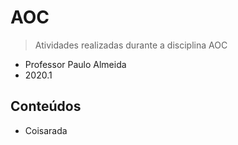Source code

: # AOC
> Atividades realizadas durante a disciplina AOC

- Professor Paulo Almeida
- 2020.1

## Conteúdos

- Coisarada

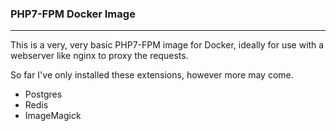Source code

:### PHP7-FPM Docker Image ###
---

This is a very, very basic PHP7-FPM image for Docker, ideally for use with a webserver like nginx to proxy the requests.

So far I've only installed these extensions, however more may come.

- Postgres
- Redis
- ImageMagick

▬▬▬▬▬▬▬▬▬▬

> INSTRUCTIONS FOR THE TASK:
All entries must be written out again exactly as given, with no pictures in the copy.

> SOLUTION FOR THIS PROBLEM:
Source code

: # AOC
> Atividades realizadas durante a disciplina AOC

- Professor Paulo Almeida
- 2020.1

## Conteúdos

- Coisarada

Source code

:### PHP7-FPM Docker Image ###
---

This is a very, very basic PHP7-FPM image for Docker, ideally for use with a webserver like nginx to proxy the requests.

So far I've only installed these extensions, however more may come.

- Postgres
- Redis
- ImageMagick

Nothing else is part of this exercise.